Excellent blending of diets is essential in nutrition experiments. However, most experiment stations have little information on how uniformly they are able to blend their diets. Therefore, this study was conducted to assess the degree of uniformity of diet blending at 25 experiment stations that are commonly involved in swine nutrition research, and also to determine the analytical variability among experiment station laboratories in analysis of complete mixed diets.
|
Materials and Methods
|
|---|
Representatives of two regional research committees, the North Central Regional Committee on Swine Nutrition (NCR-42) and the Southern Regional Committee on Nutritional Systems for Swine to Increase Reproductive Efficiency (S-288) participated in a cooperative study to assess the uniformity in the mixing of a common diet at 25 experiment stations and to assess the analytical variability among 25 experiment station laboratories in chemical analysis of the mixed diets. Experiment stations from the NCR-42 committee that participated in the study were Iowa State University, University of Illinois, Purdue University, Kansas State University, University of Kentucky, Michigan State University, University of Minnesota, University of Missouri, University of Nebraska, USDA Meat Animal Research Center, The Ohio State University, South Dakota State University, and University of Wisconsin. Experiment stations from the S-288 committee that participated were Auburn University, University of Florida, University of Georgia, Louisiana State University, Mississippi State University, Oklahoma State University, Clemson University, University of Tennessee, Texas A&M University, Virginia Polytechnic Institute and State University, and the Tidewater Agricultural Experiment Station of the Virginia Polytechnic Institute and State University.
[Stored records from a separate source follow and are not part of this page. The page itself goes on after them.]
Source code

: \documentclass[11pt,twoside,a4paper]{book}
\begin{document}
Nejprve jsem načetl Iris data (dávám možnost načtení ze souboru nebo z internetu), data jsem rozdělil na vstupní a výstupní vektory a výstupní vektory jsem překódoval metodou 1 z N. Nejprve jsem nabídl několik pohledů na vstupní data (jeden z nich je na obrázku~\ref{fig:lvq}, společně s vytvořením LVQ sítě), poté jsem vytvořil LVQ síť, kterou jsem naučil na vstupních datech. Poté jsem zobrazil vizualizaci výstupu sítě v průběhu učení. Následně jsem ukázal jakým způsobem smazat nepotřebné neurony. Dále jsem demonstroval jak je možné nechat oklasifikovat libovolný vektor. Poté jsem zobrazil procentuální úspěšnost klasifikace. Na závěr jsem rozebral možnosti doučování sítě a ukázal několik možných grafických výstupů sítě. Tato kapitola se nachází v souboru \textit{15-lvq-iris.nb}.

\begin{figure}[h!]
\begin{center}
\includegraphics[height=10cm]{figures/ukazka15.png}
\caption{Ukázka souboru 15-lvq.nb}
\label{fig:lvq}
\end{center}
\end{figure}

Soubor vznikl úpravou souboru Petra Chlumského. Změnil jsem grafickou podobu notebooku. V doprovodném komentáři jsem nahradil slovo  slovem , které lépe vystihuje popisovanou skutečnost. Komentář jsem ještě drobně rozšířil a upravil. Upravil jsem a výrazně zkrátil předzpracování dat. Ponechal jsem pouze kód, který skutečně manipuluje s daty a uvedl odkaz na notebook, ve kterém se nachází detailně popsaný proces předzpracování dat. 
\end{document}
The stations were coded 1 to 25. Each station had the same code number for its diet mix and for its laboratory analysis contribution.
A fortified corn-soybean meal diet was mixed at each experiment station using the mixer that the station routinely used to mix their experimental diets. There were three basic types of mixers in the study: horizontal ribbon mixers (n = 13), horizontal paddle mixers (n = 5), and vertical screw mixers (n = 7). One of the vertical mixers had a twin-screw configuration; the other vertical mixers were single screw. The capacity of the mixers was 0.23 (n = 1), 0.45 (n = 3), 0.91 (n = 16), 1.36 (n = 1), and 1.82 t (n = 4). Mixers were at capacity when diets were blended.
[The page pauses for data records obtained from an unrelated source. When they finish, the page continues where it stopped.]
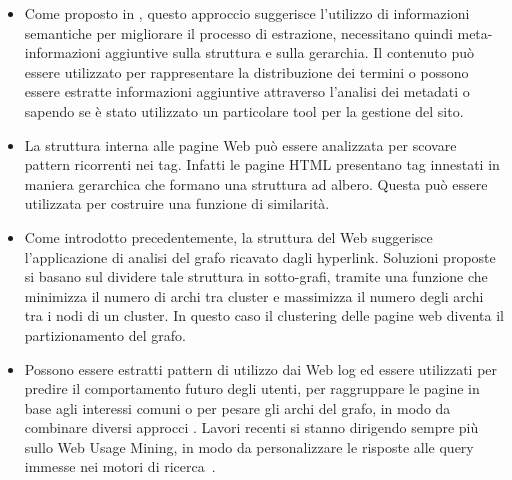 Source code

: \begin{itemize}

\item Come proposto in \cite{Cooley03}, questo approccio suggerisce l'utilizzo di informazioni semantiche per migliorare il processo di estrazione, necessitano quindi meta-informazioni aggiuntive sulla struttura e sulla gerarchia. Il contenuto può essere utilizzato per rappresentare la distribuzione dei termini o possono essere estratte informazioni aggiuntive attraverso l'analisi dei metadati o sapendo se è stato utilizzato un particolare tool per la gestione del sito.

\item La struttura interna alle pagine Web può essere analizzata per scovare pattern ricorrenti nei tag. Infatti le pagine HTML presentano tag innestati in maniera gerarchica che formano una struttura ad albero. Questa può essere utilizzata per costruire una funzione di similarità. 

\item Come introdotto precedentemente, la struttura del Web suggerisce l'applicazione di analisi del grafo ricavato dagli hyperlink. Soluzioni proposte \cite{Luxburg07} si basano sul dividere tale struttura in sotto-grafi, tramite una funzione che minimizza il numero di archi tra cluster e massimizza il numero degli archi tra i nodi di un cluster. In questo caso il clustering delle pagine web diventa il partizionamento del grafo. 

\item Possono essere estratti pattern di utilizzo dai Web log ed essere utilizzati per predire il comportamento futuro degli utenti, per raggruppare le pagine in base agli interessi comuni o per pesare gli archi del grafo, in modo da combinare diversi approcci \cite{Shahabi97}. Lavori recenti si stanno dirigendo sempre più sullo Web Usage Mining, in modo da personalizzare le risposte alle query immesse nei motori di ricerca~\cite{Crabtree06}.
\end{itemize}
Each station blended a swine finishing diet from one of two mixing formulas (Table 1
) depending on whether they routinely used dehulled or conventional soybean meal. Each station used its own vitamin and trace mineral premixes. The protocol indicated that the trace mineral premix was to be added at such a level to provide 100 ppm of supplemental Zn. Both diets were calculated to contain 14% CP, 0.65% Ca, 0.50% P, and 125 ppm of Zn, based on the content of CP, Ca, P, and Zn listed for the dietary ingredients by NRC (1998).
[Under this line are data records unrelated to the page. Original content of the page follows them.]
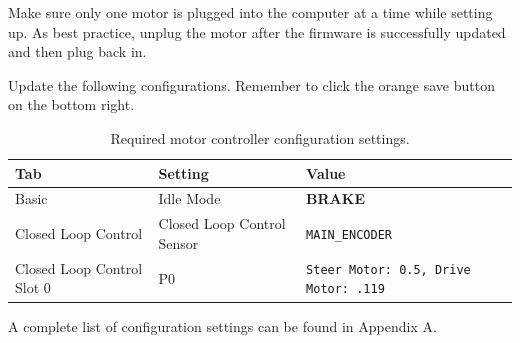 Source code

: \begin{warningbox}
Make sure only one motor is plugged into the computer at a time while
setting up. As best practice, unplug the motor after the firmware is
successfully updated and then plug back in.
\end{warningbox}

Update the following configurations. Remember to click
the orange save button on the bottom right.




\begin{table}[H]
\centering
\renewcommand{\arraystretch}{1.35}
\begin{tabularx}{\textwidth}{l X l}
\toprule
\rowcolor{sbotblue!15}
\textbf{Tab} & \textbf{Setting} & \textbf{Value} \\
\midrule
Basic & Idle Mode & \textbf{BRAKE} \\
Closed Loop Control & Closed Loop Control Sensor & \texttt{MAIN\_ENCODER} \\
Closed Loop Control Slot 0 & P0 & \texttt{Steer Motor: 0.5, Drive Motor: .119} \\
\bottomrule
\end{tabularx}
\caption{Required motor controller configuration settings.}
\end{table}

A complete list of configuration settings can be found in Appendix A.






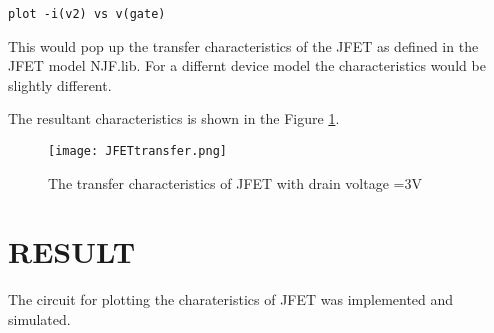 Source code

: \texttt{plot -i(v2) vs v(gate)}

This would pop up the transfer characteristics of the JFET as defined in the JFET model NJF.lib. For a differnt device model the characteristics would be slightly different.

The resultant characteristics is shown in the Figure \ref{JFETtransfer}.


\begin{figure}[h]
\centering
\texttt{[image: JFETtransfer.png]}
\caption{The transfer characteristics of JFET with drain voltage =3V }
\label{JFETtransfer}
\end{figure}


\section*{RESULT}
The circuit for plotting the charateristics of JFET was implemented and simulated.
To determine the uniformity of mixing, the following procedures were followed. After diets were blended, 1-kg samples were obtained from the initial 5% of the feed discharged from the mixer, after 25, 50, and 75% of the feed was discharged, and from the final 5% of discharged feed. These five samples were labeled and sent to the study coordinator at the University of Kentucky, where they were finely ground in a mini-hammer mill (Micro sample mill, Summit, NJ) and divided into subsamples. A complete set of five subsamples from each station’s mix was then sent to three randomly selected participating stations for chemical analysis of CP, Ca, P, and Zn. Thus, the laboratories at each of the 25 participating stations analyzed five samples from mixes of three other stations, for a total of 15 samples per laboratory. Another set of analyses was performed on each station’s mix, in which equal parts of the five subsamples of each station’s mix were blended into a single sample. These 25 blended samples were analyzed for CP, Ca, P, and Zn by two commercial laboratories, the University of Missouri Experiment Station Chemical Laboratories (Columbia, MO) and Consolidated Nutrition Laboratories (Decatur, IN), for CP by the University of Kentucky, and for Ca, P, and Zn by Michigan State University (hereafter, the two university laboratories are referred to as the third laboratory). All participating investigators were asked to use the analytical procedures routinely used in their laboratory. Each laboratory analyzed samples in duplicate or triplicate, with the means for each sample reported to the study coordinator.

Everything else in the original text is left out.